Было бы вообще, по моему мнению, большим упрощением считать, что перестройка и последовавшие за ней реформы резко изменили со­знание людей и «спутали» их ощущения и оценки. В значительной сте­пени картина перестройки как «ментальной революции» исходила и поддерживалась из властных кругов, из традиций русского властного дискурса, в котором так важен образ великого цивилизатора, потрясаю­щего патриархальный социум. На самом деле «перестройка» – так же, как в свое время «оттепель» и «диссидентство» – была плодом офици­альной идеологии не в меньшей степени, чем «застой»; она была той вариацией основного властного дискурса, которая внешне как будто бы выражала надежды и потребности интеллигенции; принятие этой «ин­теллигентской» риторики в некий исторический момент позволяло влас­ти, во-первых, совершить необходимые системные обновления, а во-вто­рых, вовремя для себя их закончить, возложив на интеллигенцию всю ответственность как за сами перемены, так и за их ограниченность. Мне кажется совсем не случайным то обстоятельство, что интерпретацию «перестройки» как «революции» среди моих респондентов поддержива­ли именно представители интеллигенции, в особенности близкой к сто­личным кругам (Санкт-Петербург). Они с большим вдохновением гово­рили о своих ожиданиях свободы и своих западнических ориентациях, о захватывающем дух масштабе перемен. Представители иных групп (рабочие, служащие, труженики сельского хозяйства) рассуждали гораз­до более прозаически: «…думаю, что да, перестройку мы поддержива­ли. Почему? Ну, хотелось, я думаю, посмотреть на какую-то другую жизнь… хотелось появления каких-то продуктов в магазине, хотелось появления какого-то разнообразия в одежде, хотелось вообще появления чего-либо. Поэтому на перестройку, в общем-то, возлагались надежды в плане того, что у нас наконец-то что-то появится. Что не нужно будет ехать за кроссовками в Москву, стоять очередь четыре часа, и, возмож­но, тебе этих кроссовок не хватит» (рассказчица Ц., 1970 г. р., частный предприниматель[2]).

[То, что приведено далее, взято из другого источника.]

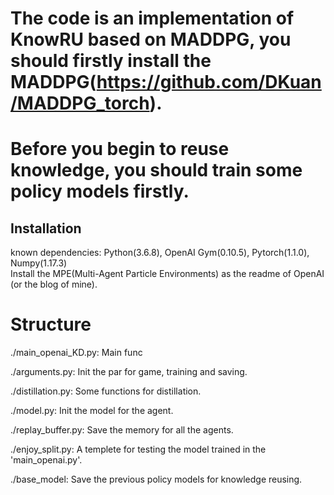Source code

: # The code is an implementation of KnowRU based on MADDPG, you should firstly install the MADDPG(https://github.com/DKuan/MADDPG_torch). 
# Before you begin to reuse knowledge, you should train some policy models firstly.

## Installation
known dependencies: Python(3.6.8), OpenAI Gym(0.10.5), Pytorch(1.1.0), Numpy(1.17.3)    
Install the MPE(Multi-Agent Particle Environments) as the readme of OpenAI (or the blog of mine).    

# Structure
./main_openai_KD.py: Main func

./arguments.py: Init the par for game, training and saving.

./distillation.py: Some functions for distillation.

./model.py: Init the model for the agent.

./replay_buffer.py: Save the memory for all the agents.

./enjoy_split.py: A templete for testing the model trained in the 'main_openai.py'.

./base_model: Save the previous policy models for knowledge reusing.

Но и интеллигентскую «жажду свободы» ни в «перестройке», ни, кстати, в «оттепели» не следует преувеличивать. Пресловутая «половин­чатость русского либерализма» есть лишь зеркало самого властного дис­курса, в котором традиционалистские, консервирующие стадии регуляр­но чередуются с модернистскими и который отечественная интеллигенция на всем протяжении своего существования добросовестно аранжирует и ретранслирует (в массы, для «заграницы», для истории). Оппозицион­ность отечественной интеллигенции, ставшая уже не только политиче­ским, но и научным клише, на деле нередко оказывается следствием про­стого недопонимания между ней и властью («говорение на разных языках», использование различных риторических практик), либо возни­кает из-за того, что часть интеллектуалов не успевает за очередной сме­ной политических ветров, продолжая исповедовать вчерашние ценности и следовать вчерашним лозунгам правительства. По этим же причинам власть нередко начинает новый поворот с опорой на поддержку тех ин­теллектуалов, которые сформировались в «позавчерашние» времена, созвучные «сегодняшним» и противоположные «вчерашним»: так «либера­лы» эпохи АлександраI $3 приветствовали курс Александра II, интеллектуалы хрущевской «оттепели» приветствовали приход горбачевской «перестрой­ки», а интеллектуалы брежневского «застоя» активно подставляли плечо путинской «сильной руке». Правда, жестко идеологически сфокусирован­ные интеллектуалы, способные сохранять усвоенные в юности идеалы, даже когда те становятся «вчерашними», составляют меньшинство в лю­бую эпоху. И пока это меньшинство трагически диссидентствует, боль­шинство вполне успевает искренне принять новый поворот и новую пра­вительственную риторику. В неинтеллигентских кругах принятие новой системы ориентации происходит еще быстрее и проще. Однако альтерна­тивная, «вчерашняя» версия истории со сменой политической конъюнк­туры не исчезает насовсем, а – в том числе благодаря диссидентам – продолжает храниться в свернутом виде в исторической памяти общества с тем, чтобы вновь актуализироваться в нужный час.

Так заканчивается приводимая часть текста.